Tornano, dunque, l’umorismo politicamente scorretto (parzialmente sedato negli ultimi lavori), i tormentoni sulla sua vita privata che si arricchiscono di nuovi raccapriccianti dettagli (come l’iniziazione alle droghe da parte della solita madre snaturata in “My Mom” o lo stupro subito dal patrigno in “Insane”) più o meno immaginari (ma questo poco importa, nel momento in cui il suo flow polifonico e variopinto riesce a trasformarli in grandi flash di lirismo a tinte fortissime), le nuove avventure misogine e orrorifiche della sua “kinghiana” metà oscura Slim Shady, le provocazioni contro gli omosessuali e le catartiche maldicenze sul "vippame" a stelle e strisce (nel mirino le nuove reginette del gossip da Lindsay Lohan a Kim Kardashian, passando per la sua ossessione di sempre: Britney Spears). Il tutto impastato secondo una formula compositiva sgargiante e di facile effetto, quanto patinata e ripetitiva, con basi dal sapore gotico-hollywoodiano (al plenipotenziario Dr. Dre  - il cui mestiere è solido, non si discute, ma i giri e gli arrangiamenti ormai sono sempre quelli - si affianca Mark Batson, autore anche di colonne sonore per il cinema, apprezzabile in particolare quella del “Miami Vice” di Mann), ritornelli facili, incisi cantati, debole propulsione funk e un recitato (salvo rare eccezioni) ben più monocorde e scontato rispetto ai tempi d’oro.

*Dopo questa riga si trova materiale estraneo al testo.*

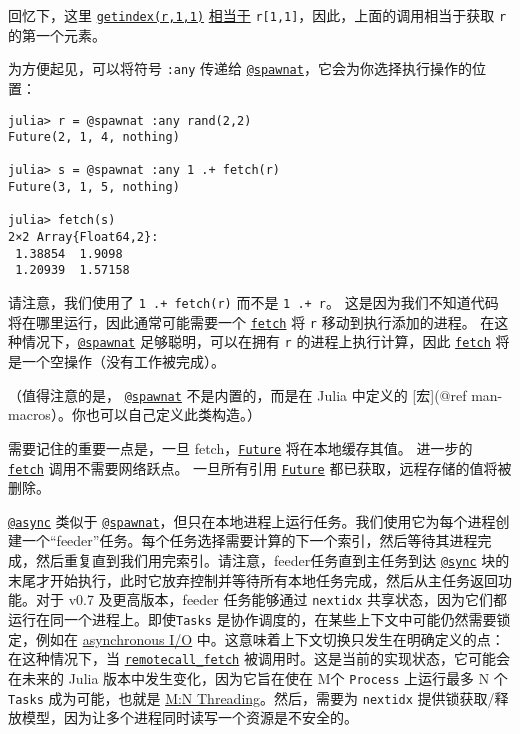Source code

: 回忆下，这里 \hyperlink{16989482368752175706}{\texttt{getindex(r,1,1)}} \hyperlink{16717190941363337071}{相当于} \texttt{r[1,1]}，因此，上面的调用相当于获取 \texttt{r} 的第一个元素。



为方便起见，可以将符号 \texttt{:any} 传递给 \hyperlink{11231712027010946923}{\texttt{@spawnat}}，它会为你选择执行操作的位置：




\begin{verbatim}
julia> r = @spawnat :any rand(2,2)
Future(2, 1, 4, nothing)

julia> s = @spawnat :any 1 .+ fetch(r)
Future(3, 1, 5, nothing)

julia> fetch(s)
2×2 Array{Float64,2}:
 1.38854  1.9098
 1.20939  1.57158
\end{verbatim}



请注意，我们使用了 \texttt{1 .+ fetch(r)} 而不是 \texttt{1 .+ r}。 这是因为我们不知道代码将在哪里运行，因此通常可能需要一个 \hyperlink{11007884648860062495}{\texttt{fetch}} 将 \texttt{r} 移动到执行添加的进程。 在这种情况下，\hyperlink{11231712027010946923}{\texttt{@spawnat}} 足够聪明，可以在拥有 \texttt{r} 的进程上执行计算，因此 \hyperlink{11007884648860062495}{\texttt{fetch}} 将是一个空操作（没有工作被完成）。



（值得注意的是， \hyperlink{11231712027010946923}{\texttt{@spawnat}} 不是内置的，而是在 Julia 中定义的 [宏](@ref man-macros）。你也可以自己定义此类构造。）



需要记住的重要一点是，一旦 fetch，\hyperlink{4170271048165085864}{\texttt{Future}} 将在本地缓存其值。 进一步的 \hyperlink{11007884648860062495}{\texttt{fetch}} 调用不需要网络跃点。 一旦所有引用 \hyperlink{4170271048165085864}{\texttt{Future}} 都已获取，远程存储的值将被删除。



\hyperlink{10770947021537241619}{\texttt{@async}} 类似于 \hyperlink{11231712027010946923}{\texttt{@spawnat}}，但只在本地进程上运行任务。我们使用它为每个进程创建一个“feeder”任务。每个任务选择需要计算的下一个索引，然后等待其进程完成，然后重复直到我们用完索引。请注意，feeder任务直到主任务到达 \hyperlink{7188613740509403855}{\texttt{@sync}} 块的末尾才开始执行，此时它放弃控制并等待所有本地任务完成，然后从主任务返回功能。对于 v0.7 及更高版本，feeder 任务能够通过 \texttt{nextidx} 共享状态，因为它们都运行在同一个进程上。即使\texttt{Tasks} 是协作调度的，在某些上下文中可能仍然需要锁定，例如在 \hyperlink{13392280388075867710}{asynchronous I/O} 中。这意味着上下文切换只发生在明确定义的点：在这种情况下，当 \hyperlink{17262349333771600150}{\texttt{remotecall\_fetch}} 被调用时。这是当前的实现状态，它可能会在未来的 Julia 版本中发生变化，因为它旨在使在 M个 \texttt{Process} 上运行最多 N 个 \texttt{Tasks} 成为可能，也就是 \href{https://en.wikipedia.org/wiki/Thread\_(computing)\#Models}{M:N Threading}。然后，需要为 \texttt{nextidx} 提供锁获取/释放模型，因为让多个进程同时读写一个资源是不安全的。



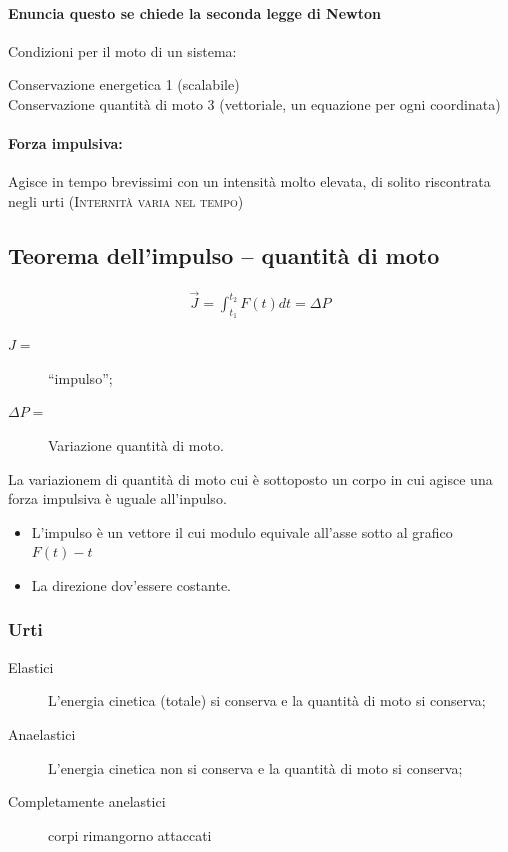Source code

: \documentclass{book}
\begin{document}
\paragraph{Enuncia questo se chiede la seconda legge di Newton}
Condizioni per il moto di un sistema:
\begin{center}
  Conservazione energetica \textrightarrow{} 1 (scalabile)\\
  Conservazione quantità di moto \textrightarrow{} 3 (vettoriale, un equazione per ogni coordinata)
\end{center}

\paragraph{Forza impulsiva:}

Agisce in tempo brevissimi con un intensità molto elevata, di solito riscontrata negli urti (\textsc{Internità varia nel tempo})

\subsection{Teorema dell'impulso -- quantità di moto}
\label{sec:teodelimpquantmoto}
\begin{eqnarray}
  \label{eq:teoremadelimp}
  \vec{J}=\int_{t_1}^{t_2}F(t) dt=\Delta P
\end{eqnarray}
\begin{description}
\item[$J=$] ``impulso'';
\item[$\Delta P=$] Variazione quantità di moto.
\end{description}
La variazionem di quantità di moto cui è sottoposto un corpo in cui agisce una forza impulsiva è uguale all'inpulso.
\begin{itemize}
\item L'impulso è un vettore il cui modulo equivale all'asse sotto al grafico $F(t)-t$
\item La direzione dov'essere costante.
\end{itemize}

\subsubsection{Urti}
\label{sec:urti}
\begin{description}
\item[Elastici] L'energia cinetica (totale) si conserva e la quantità di moto si conserva;
\item[Anaelastici] L'energia cinetica non si conserva e la quantità di moto si conserva;
\item[Completamente anelastici] corpi rimangorno attaccati
\end{description}
\end{document}
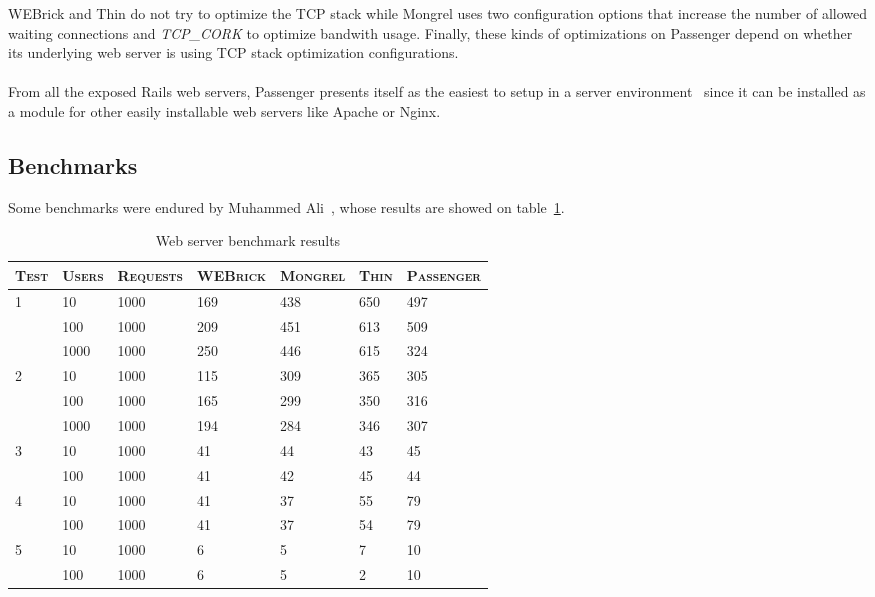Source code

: WEBrick and Thin do not try to optimize the TCP stack while Mongrel uses two configuration options that increase the number of allowed waiting connections and \textit{TCP\_CORK} to optimize bandwith usage. Finally, these kinds of optimizations on Passenger depend on whether its underlying web server is using TCP stack optimization configurations.\\\\%
From all the exposed Rails web servers, Passenger presents itself as the easiest to setup in a server environment~\cite{ruby_webservers} since it can be installed as a module for other easily installable web servers like Apache or Nginx.

\subsection{Benchmarks}
Some benchmarks were endured by Muhammed Ali~\cite{ruby_webservers}, whose results are showed on table~\ref{tab:webserver_benchmarks}.
\begin{table}[h!t]
  \centering
  
  \begin{tabular}{p{1.3cm}|p{1.8cm}|p{2cm}|p{2cm}|p{2cm}|p{1.3cm}|p{2cm}}
    \textsc{Test}
  & \textsc{Users}
  & \textsc{Requests}
  & \textsc{WEBrick}
  & \textsc{Mongrel}
  & \textsc{Thin}
  & \textsc{Passenger} \\
  \hline

  \multirow{3}{*}{1}
  & 10 & 1000 & 169 & 438 & 650 & 497\\
  & 100 & 1000 & 209 & 451 & 613 & 509\\
  & 1000 & 1000 & 250 & 446 & 615 & 324\\
  \hline
    
  \multirow{3}{*}{2}
  & 10 & 1000 & 115 & 309 & 365 & 305\\
  & 100 & 1000 & 165 & 299 & 350 & 316\\
  & 1000 & 1000 & 194 & 284 & 346 & 307\\
  \hline
  
  \multirow{2}{*}{3}
  & 10 & 1000 & 41 & 44 & 43 & 45\\
  & 100 & 1000 & 41 & 42 & 45 & 44\\
  \hline

  \multirow{2}{*}{4}
  & 10 & 1000 & 41 & 37 & 55 & 79\\
  & 100 & 1000 & 41 & 37 & 54 & 79\\
  \hline
  
  \multirow{2}{*}{5}
  & 10 & 1000 & 6 & 5 & 7 & 10\\
  & 100 & 1000 & 6 & 5 & 2 & 10\\
  
  \end{tabular}
  \caption{Web server benchmark results}
  \label{tab:webserver_benchmarks}
\end{table}

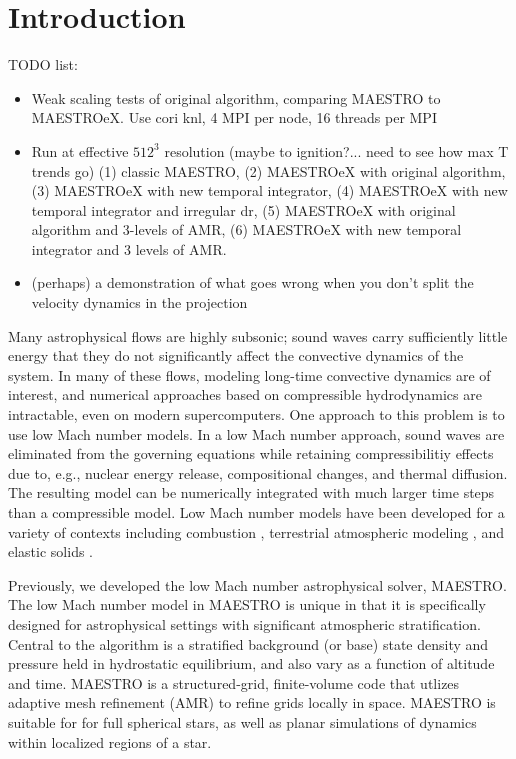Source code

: \section{Introduction} \label{sec:intro}

TODO list:
\begin{itemize}
\item Weak scaling tests of original algorithm, comparing MAESTRO to MAESTROeX.  Use cori knl, 4 MPI per node, 16 threads per MPI
\item Run at effective $512^3$ resolution (maybe to ignition?... need to see how max T trends go) (1) classic MAESTRO, (2) MAESTROeX with original algorithm, (3) MAESTROeX with new temporal integrator, (4) MAESTROeX with new temporal integrator and irregular dr, (5) MAESTROeX with original algorithm and 3-levels of AMR, (6) MAESTROeX with new temporal integrator and 3 levels of AMR.
\item (perhaps) a demonstration of what goes wrong when you don't split the velocity dynamics in the projection
\end{itemize}

Many astrophysical flows are highly subsonic; sound waves carry sufficiently little energy that they do not significantly affect the convective dynamics of the system.
In many of these flows, modeling long-time convective dynamics are of interest, and numerical approaches based on compressible hydrodynamics are intractable, even on modern supercomputers.
One approach to this problem is to use low Mach number models.
In a low Mach number approach, sound waves are eliminated from the governing equations while retaining compressibilitiy effects due to, e.g., nuclear energy release, compositional changes, and thermal diffusion.
The resulting model can be numerically integrated with much larger time steps than a compressible model.
Low Mach number models have been developed for a variety of contexts including combustion \citep{day2000numerical}, terrestrial atmospheric modeling \citep{duarte2015low}, 
and elastic solids \citep{abbate2017all}.

Previously, we developed the low Mach number astrophysical solver, MAESTRO.
The low Mach number model in MAESTRO is unique in that it is specifically designed for astrophysical settings with significant atmospheric stratification.
Central to the algorithm is a stratified background (or base) state density and pressure held in hydrostatic equilibrium, and also vary as a function of altitude and time.
MAESTRO is a structured-grid, finite-volume code that utlizes adaptive mesh refinement (AMR) to refine grids locally in space.
MAESTRO is suitable for for full spherical stars, as well as planar simulations of dynamics within localized regions of a star.

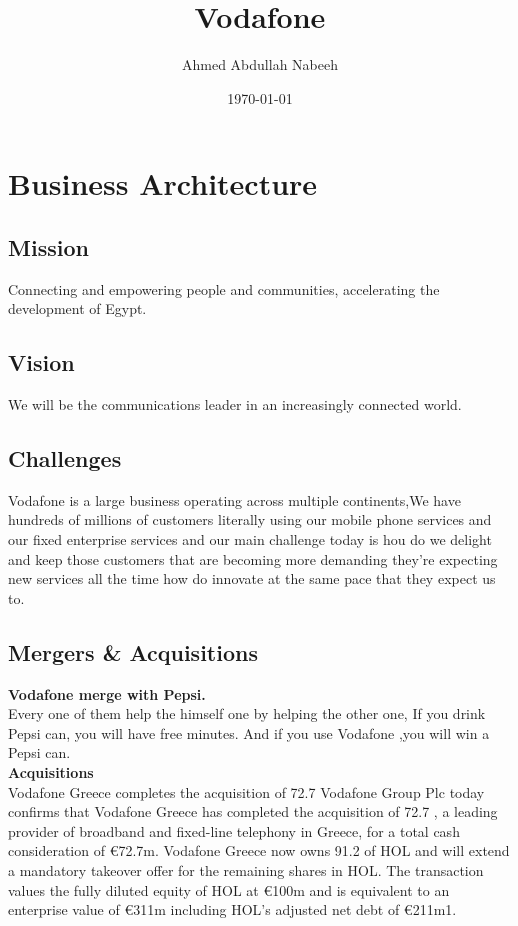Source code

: \documentclass{book}
\begin{document}
\title{Vodafone}
\author{Ahmed Abdullah Nabeeh}
\date{\today}
\maketitle

\tableofcontents
\newpage

\chapter {Business Architecture}
\section {Mission}
Connecting and empowering people and communities, accelerating the development of Egypt.

\section{Vision}
We will be the communications leader in an increasingly connected world.

\section{Challenges}
Vodafone is a large business operating across multiple continents,We have hundreds of millions of customers literally using our mobile phone services and our 
fixed enterprise services and our main challenge today is hou do we delight and keep those customers that are becoming more demanding they're expecting new services
all the time how do innovate at the same pace that they expect us to.

\section{Mergers \& Acquisitions}

\textbf{Vodafone merge with Pepsi.}\\
Every one of them help the himself one by helping the other one, If you drink Pepsi can, you will have free minutes.
And if you use Vodafone ,you will win a Pepsi can.\\
\textbf{Acquisitions}\\
Vodafone Greece completes the acquisition of 72.7%
Vodafone Group Plc today confirms that Vodafone Greece has completed the 
acquisition of 72.7%
, a leading provider of broadband and fixed-line telephony in Greece, 
for a total cash consideration of €72.7m. Vodafone Greece now owns 91.2%
of HOL and will extend a mandatory takeover offer for the remaining shares 
in HOL.  The transaction values the fully diluted equity of HOL at €100m and 
is equivalent to an enterprise value of €311m including HOL’s adjusted net 
debt of €211m1.
\end{document}
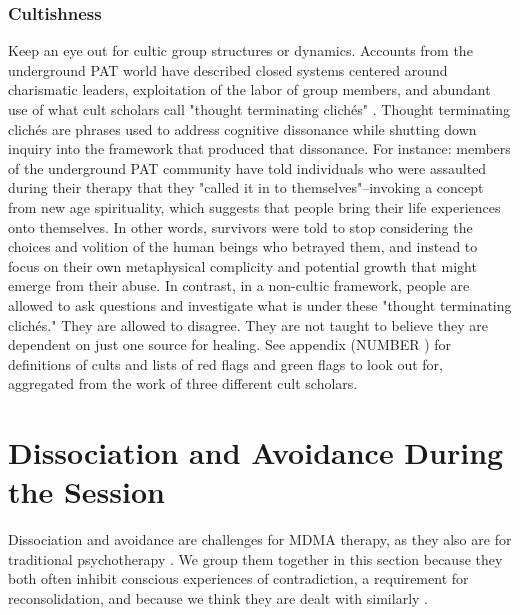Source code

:\documentclass[12pt,letterpaper]{book}
\begin{document}
\subsubsection*{Cultishness}
Keep an eye out for cultic group structures or dynamics. Accounts from the underground PAT world have described closed systems centered around charismatic leaders, exploitation of the labor of group members, and abundant use of what cult scholars call "thought terminating clichés" \cite{powerTrip,thoughtTerminating}. Thought terminating clichés are phrases used to address cognitive dissonance while shutting down inquiry into the framework that produced that dissonance. For instance: members of the underground PAT community have told individuals who were assaulted during their therapy that they "called it in to themselves"–invoking a concept from new age spirituality, which suggests that people bring their life experiences onto themselves. In other words, survivors were told to stop considering the choices and volition of the human beings who betrayed them, and instead to focus on their own metaphysical complicity and potential growth that might emerge from their abuse. In contrast, in a non-cultic framework, people are allowed to ask questions and investigate what is under these "thought terminating clichés." They are allowed to disagree. They are not taught to believe they are dependent on just one source for healing. See appendix (NUMBER ) for definitions of cults and lists of red flags and green flags to look out for, aggregated from the work of three different cult scholars. 
\section{Dissociation and Avoidance During the Session}
\label{sec:sessionbarriers}
Dissociation and avoidance are challenges for MDMA therapy, as they also are for traditional psychotherapy \cite{razviPSIP}. We group them together in this section because they both often inhibit conscious experiences of contradiction, a requirement for reconsolidation, and because we think they are dealt with similarly \cite{eckerUnlocking,kozlowskaDefenseCascade}.
\end{document}
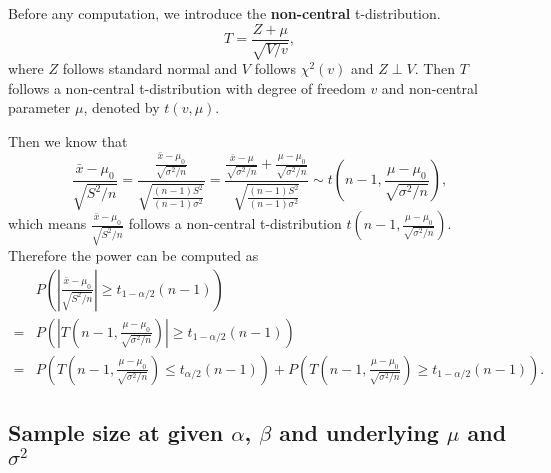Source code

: \documentclass[a4paper,12pt]{article}
\begin{document}
Before any computation, we introduce the \textbf{non-central} t-distribution.
\begin{equation}
  \label{eq:noncentral-t-definition}
  T = \frac{Z + \mu}{\sqrt{V / v}}
  ,  
\end{equation}
where $Z$ follows standard normal and $V$ follows $\chi^2\left(v\right)$ and $Z\perp V$. Then $T$ follows a non-central t-distribution with degree of freedom $v$ and non-central parameter $\mu$, denoted by $t\left(v, \mu\right)$.
\par
Then we know that
\[
  \frac{\bar{x} - \mu_0}{\sqrt{S^2 / n}}
  = \frac{
    \frac{\bar{x} - \mu_0}{\sqrt{\sigma^2 / n}}
  }{
    \sqrt{
      \frac{\left(n - 1\right)S^2}{\left(n - 1\right)\sigma^2}
    }
  }
  = \frac{
    \frac{\bar{x} - \mu}{\sqrt{\sigma^2 / n}}
    + \frac{\mu - \mu_0}{\sqrt{\sigma^2 / n}}
  }{
    \sqrt{
      \frac{\left(n - 1\right)S^2}{\left(n - 1\right)\sigma^2}
    }
  }
  \sim t\left(n - 1, \frac{\mu - \mu_0}{\sqrt{\sigma^2 / n}}\right)
  ,
\]
which means $\frac{\bar{x} - \mu_0}{\sqrt{S^2 / n}}$ follows a non-central t-distribution $t\left(n - 1, \frac{\mu - \mu_0}{\sqrt{\sigma^2 / n}}\right)$. Therefore the power can be computed as
\begin{equation}
  \label{eq:power_equation_one_sample_sigma_unknown}
  \begin{aligned}
    & P\left(
      \left|
      \frac{\bar{x} - \mu_0}{\sqrt{S^2 / n}}
      \right|
      \geq t_{1 - \alpha / 2}\left(n - 1\right)
      \right)    \\
    =& P\left(
       \left|
       T\left(n - 1,  \frac{\mu - \mu_0}{\sqrt{\sigma^2 / n}}\right)
       \right|
       \geq t_{1 - \alpha / 2}\left(n - 1\right)
       \right)    \\
    =& P\left(
       T\left(n - 1,  \frac{\mu - \mu_0}{\sqrt{\sigma^2 / n}}\right)
       \leq t_{\alpha / 2}\left(n - 1\right)
       \right)
       + P\left(
       T\left(n - 1,  \frac{\mu - \mu_0}{\sqrt{\sigma^2 / n}}\right)
       \geq t_{1 - \alpha / 2}\left(n - 1\right)
       \right)
       .
  \end{aligned}  
\end{equation}

\subsection{Sample size at given $\alpha$, $\beta$ and underlying $\mu$ and $\sigma^2$}
\label{sec:sample-size-at-1}
\end{document}
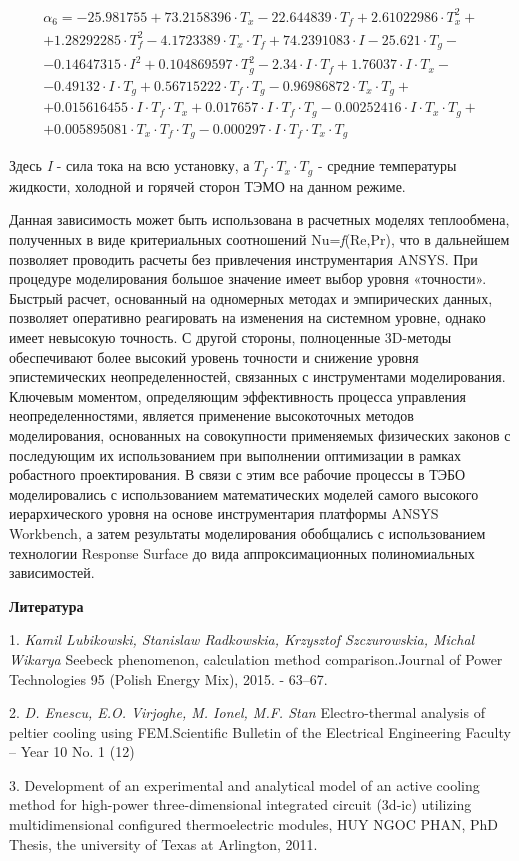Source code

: \[\begin{array}{l} {\alpha _{6} =-25.981755+73.2158396\cdot T_{x} -22.644839\cdot T_{f} +2.61022986\cdot T_{x}^{2} +} \\ {+1.28292285\cdot T_{f}^{2} -4.1723389\cdot T_{x} \cdot T_{f} +74.2391083\cdot I-25.621\cdot T_{g} -} \\ {-0.14647315\cdot I^{2} +0.104869597\cdot T_{g}^{2} -2.34\cdot I\cdot T_{f} +1.76037\cdot I\cdot T_{x} -} \\ {-0.49132\cdot I\cdot T_{g} +0.56715222\cdot T_{f} \cdot T_{g} -0.96986872\cdot T_{x} \cdot T_{g} +} \\ {+0.015616455\cdot I\cdot T_{f} \cdot T_{x} +0.017657\cdot I\cdot T_{f} \cdot T_{g} -0.00252416\cdot I\cdot T_{x} \cdot T_{g} +} \\ {+0.005895081\cdot T_{x} \cdot T_{f} \cdot T_{g} -0.000297\cdot I\cdot T_{f} \cdot T_{x} \cdot T_{g} } \end{array}\]

Здесь \textit{I} - сила тока на всю установку, а $T_{f} \cdot T_{x} \cdot T_{g} $ - средние температуры жидкости, холодной и горячей сторон ТЭМО на данном режиме.

Данная зависимость может быть использована в расчетных моделях теплообмена, полученных в виде критериальных соотношений Nu=\textit{f}(Re,Pr), что в дальнейшем позволяет проводить расчеты без привлечения инструментария ANSYS. При процедуре моделирования большое значение имеет выбор уровня «точности». Быстрый расчет, основанный на одномерных методах и эмпирических данных, позволяет оперативно реагировать на изменения на системном уровне, однако имеет невысокую точность. С другой стороны, полноценные 3D-методы обеспечивают более высокий уровень точности и снижение уровня эпистемических неопределенностей, связанных с инструментами моделирования. Ключевым моментом, определяющим эффективность процесса управления неопределенностями, является применение высокоточных методов моделирования, основанных на совокупности применяемых физических законов с последующим их использованием при выполнении оптимизации в рамках робастного проектирования. В связи с этим все рабочие процессы в ТЭБО моделировались с использованием математических моделей самого высокого иерархического уровня на основе инструментария платформы ANSYS Workbench, а затем результаты моделирования обобщались с использованием технологии Response Surface до вида аппроксимационных полиномиальных зависимостей.

\smallskip \centerline{\bf Литература}\nopagebreak

1. {\it Kamil Lubikowski, Stanislaw Radkowskia, Krzysztof Szczurowskia, Michal Wikarya} Seebeck phenomenon, calculation method comparison.Journal of Power Technologies 95 (Polish Energy Mix), 2015. - 63–67.

2. {\it D. Enescu, E.O. Virjoghe, M. Ionel, M.F. Stan} Electro-thermal analysis of peltier cooling using FEM.Scientific Bulletin of the Electrical Engineering Faculty – Year 10 No. 1 (12)

3. Development of an experimental and analytical model of an active cooling method for high-power three-dimensional integrated circuit (3d-ic) utilizing multidimensional configured thermoelectric modules, HUY NGOC PHAN, PhD Thesis, the university of Texas at Arlington, 2011.
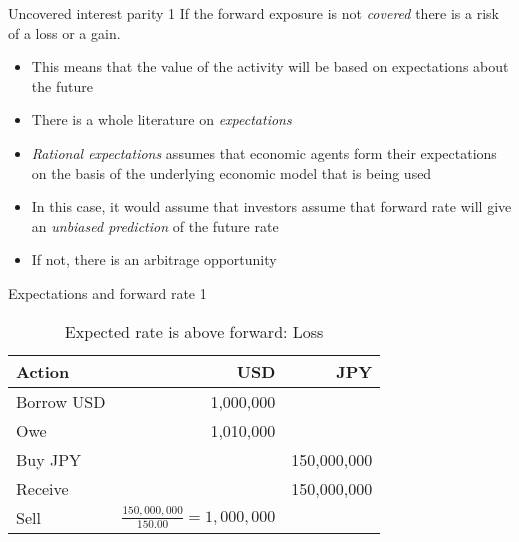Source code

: \documentclass[14pt,xcolor=pdftex,dvipsnames,table]{beamer}\usepackage[]{graphicx}\usepackage[]{color}
\begin{document}

\begin{frame}{Uncovered interest parity 1}
If the forward exposure is not \emph{covered} there is a risk of a loss or a gain.
\pause
\begin{itemize}[<+-| alert@+>]
\item This means that the value of the activity will be based on expectations about the future
\item There is a whole literature on \emph{expectations}
\item \emph{Rational expectations} assumes that economic agents form their expectations on the basis of the underlying economic model that is being used
\item In this case, it would assume that investors assume that forward rate will give an \emph{unbiased prediction} of  the future rate
\item If not, there is an arbitrage opportunity
\end{itemize}
\end{frame}

\begin{frame}{Expectations and forward rate 1}
\begin{table}[h!]
\begin{center}
\begin{tabular}{l r r}
\textbf{Action} & \textbf{USD} & \textbf{JPY}\\
\hline
Borrow USD & 1,000,000 & \\
Owe & 1,010,000&  \\
Buy JPY & & 150,000,000\\
Receive & & 150,000,000\\
Sell & $\frac{150,000,000}{150.00} = 1,000,000$ &
\end{tabular}
\end{center}
\caption{Expected rate is above forward: Loss}
\label{tabref:cip2}
\end{table}
\end{frame}
\end{document}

Così se brani come “My Mom” (cabaret bandistico con tanto di fanfare e orchestrina), “Insane” (uno dei migliori flow dell’album), “3 am” (goth-pop pianistico e orchestrale appiattito da un’intonazione troppo lamentosa) e “We Made You” (il singolo goliardico di punta con le sue movenze quasi dance-hall e gli sfottò ad Amy Winehouse, peraltro o forse proprio per questo, il personaggio che più gli somiglia nello stardom pop attuale) tentano, con esiti tutto sommato apprezzabili, un update del suo hip-hop basico e teatrale, il resto è poco più che intrattenimento “eminemiano” di routine (“Hello” ha qualche timido accenno dubstep, “Same Song And Dance”, il titolo dice tutto, “Deja Vu”, gioca la carta della power ballad sui suoi trascorsi in clinica di riabilitazione, “Beautiful” è pietosa, una roba da ragazzine, il duetto con Dre in “Old Times Sake” e il “trietto” con 50 Cent di “Crack A Bottle” puro compiacimento da rap-game).

Da bocciare senza appello se non fosse per due brani che salvano la baracca e gettano una luce di speranza su un’eventuale seconda “ricaduta”: “Stay Wide Awake”, drum’m’bass gotico orchestrale con staccati di chitarra e parafernalia corali, e soprattutto “Underground”, dulcis in fundo, horrorcore spettrale degno d’un balletto kolossal coreografato da Tim Burton in cui Eminem, come un Rocky Balboa prima dell’incontro decisivo (o lui stesso nel finale di “8 Mile”), ritrova gli “occhi della tigre” e con una cavalcata sincopata e incontenibile fa a pezzi i dubbi e le incertezze disseminate lungo tutta l’ultima parte della sua carriera.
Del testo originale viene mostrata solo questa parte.